Question 1: Consider the following transaction database, which contains five transactions and five items denoted as a, b, c, d, and e:
Transaction id Items
t1 {a, c, d}
t2 {b, c, e}
t3 {a, b, c, e}
t4 {b, e}
t5 {a, b, c, e}

What is the bond of itemset {c}?

What is the bond of itemset {c,e}?

What is the bond of itemset {a,b,c}?

The bond of {c} is sup({c}) / dsup({c}) = 4 / 4 = 1

The bond of {c,e} is sup({c,e}) / dsup({c,e}) = 3 / 5

The bond of {a,b,c} is sup({a,b,c}) / dsup({a,b,c}) = 2 / 5 = 0.2

Question 2: Consider the transaction database from Question 1.

What is the all-confidence of itemset {c}?

What is the all-confidence of itemset {c,e}?

What is the all-confidence of itemset {a,b,c}?

The all-confidence of {c} is allconf({c}) = 4 / 4 = 1

The all-confidence of {c,e} is allconf({c,e}) = 3 / 4 = 0.75

The all-confidence of {a,b,c} is allconf({a,b,c}) = 2 / 4 = 0.5

Question 3: Let there be two itemsets called X and Y such that TIDLIST(X) = {t1, t2, t4} and TIDLIST(Y) = {t2, t3, t4, t5}.
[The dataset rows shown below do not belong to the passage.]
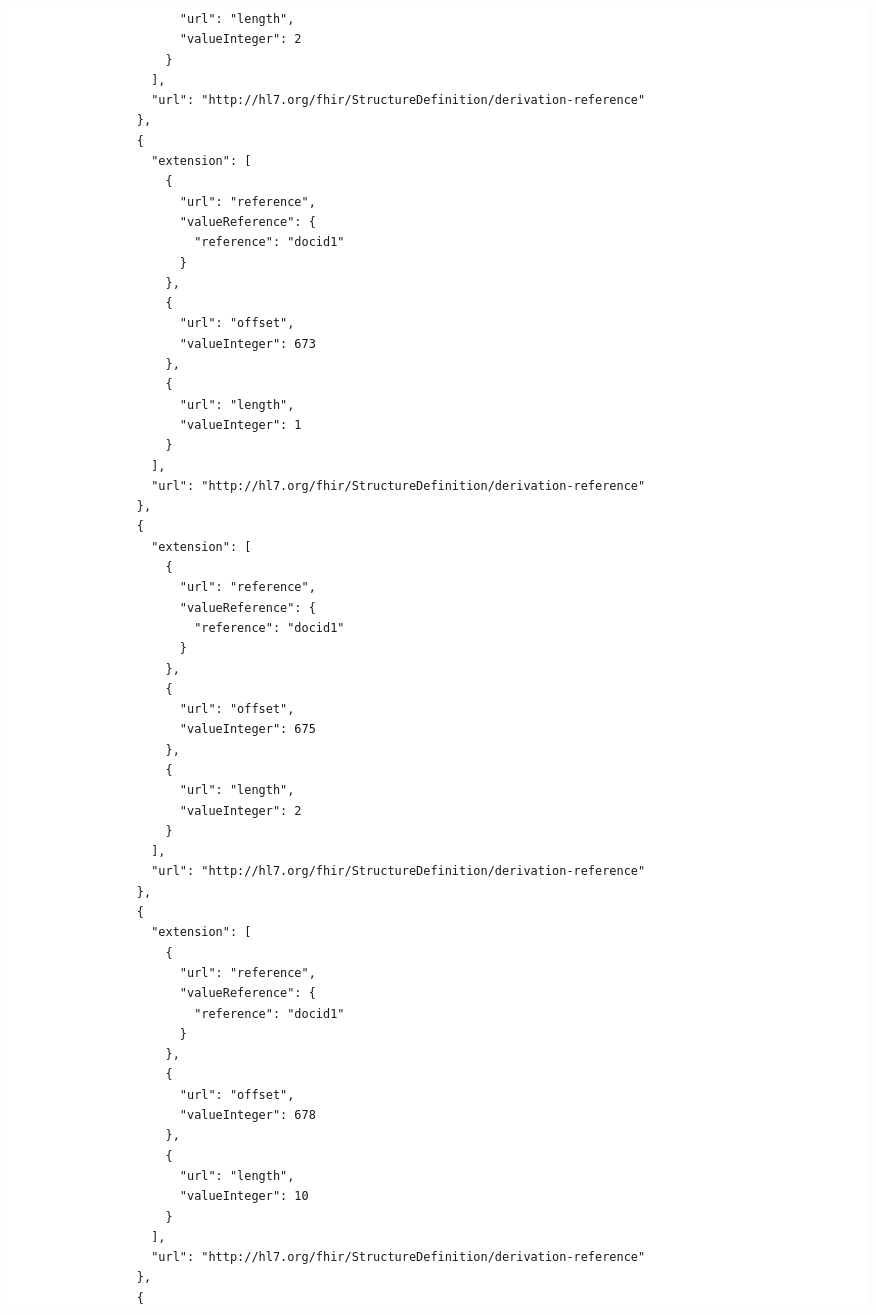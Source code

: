                             "url": "length",
                            "valueInteger": 2
                          }
                        ],
                        "url": "http://hl7.org/fhir/StructureDefinition/derivation-reference"
                      },
                      {
                        "extension": [
                          {
                            "url": "reference",
                            "valueReference": {
                              "reference": "docid1"
                            }
                          },
                          {
                            "url": "offset",
                            "valueInteger": 673
                          },
                          {
                            "url": "length",
                            "valueInteger": 1
                          }
                        ],
                        "url": "http://hl7.org/fhir/StructureDefinition/derivation-reference"
                      },
                      {
                        "extension": [
                          {
                            "url": "reference",
                            "valueReference": {
                              "reference": "docid1"
                            }
                          },
                          {
                            "url": "offset",
                            "valueInteger": 675
                          },
                          {
                            "url": "length",
                            "valueInteger": 2
                          }
                        ],
                        "url": "http://hl7.org/fhir/StructureDefinition/derivation-reference"
                      },
                      {
                        "extension": [
                          {
                            "url": "reference",
                            "valueReference": {
                              "reference": "docid1"
                            }
                          },
                          {
                            "url": "offset",
                            "valueInteger": 678
                          },
                          {
                            "url": "length",
                            "valueInteger": 10
                          }
                        ],
                        "url": "http://hl7.org/fhir/StructureDefinition/derivation-reference"
                      },
                      {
What is the TIDLIST of itemset Z = X ∪Y ?

The TIDLIST of itemset Z = X ∪Y is TIDLIST(Z) = TIDLIST(X) ∩TIDLIST(Y) = {t1, t2, t4}∩{t2, t3, t4, t5} = {t2, t4}

Question 4: Let there be two itemsets called X and Y such that DTIDLIST(X) = {t1, t2, t4} and DTIDLIST(Y) = {t2, t3, t4, t5}.

What is the DTIDLIST of itemset Z = X ∪Y ?

The DTIDLIST of itemset Z = X ∪Y is DTIDLIST(Z) = DTIDLIST(X) ∪DTIDLIST(Y) = {t1, t2, t4}∪{t2, t3, t4, t5} = {t1,t2,t3, t4, t5}

Question 5: If we design an algorithm to mine frequent correlated itemsets using the all-confidence, what are the main properties that we can use to reduce the search space?

If we design an algorithm to mine rare correlated itemsets using the all-confidence, what are the main properties that we can use to reduce the search space?

If we design an algorithm to mine frequent correlated itemsets using the all-confidence, we can use two properties to reduce the search space:

  • The Apriori (anti-monotonicity) property of the support, i.e. the support of an itemset cannot be more than that of its subsets
  • The Apriori (anti-monotonicity) property of the all-confidence, i.e. the all-confidence of an itemset cannot be more than that of its subsets

If we design an algorithm to mine rare correlated itemsets using the all-confidence, we can use one property to reduce the search space:

  • The Apriori property of the all-confidence, i.e. the all-confidence of an itemset cannot be more than that of its subsets
Question 6: Some correlation measures are null-invariant. Why is this a desirable property for a correlation measure?

A measure is null-invariant if the measure's value for any itemset X is not influenced by transactions that does not contain X. In other words, if you add or remove transactions that do not contain X to a database, the value of the measure for X will not change. This is desirable because it ensures that the measure behave in a more stable way. For example if you have an itemset {apple, orange}, the bond of {apple, orange} will not be influenced by people who do not buy apple or orange.